▸ **Requirement**: With the pictures excluded, reproduce all of the data exactly.

▸ **Input for this task**:
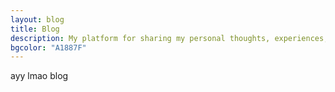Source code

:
 ```yaml
---
layout: blog
title: Blog
description: My platform for sharing my personal thoughts, experiences, tutorials, side projects, opinions, and ideas!
bgcolor: "A1887F"
---
```


ayy lmao blog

▸ **Solved problem**:
Source code

:
 ```yaml
---
layout: blog
title: Blog
description: My platform for sharing my personal thoughts, experiences, tutorials, side projects, opinions, and ideas!
bgcolor: "A1887F"
---
```


ayy lmao blog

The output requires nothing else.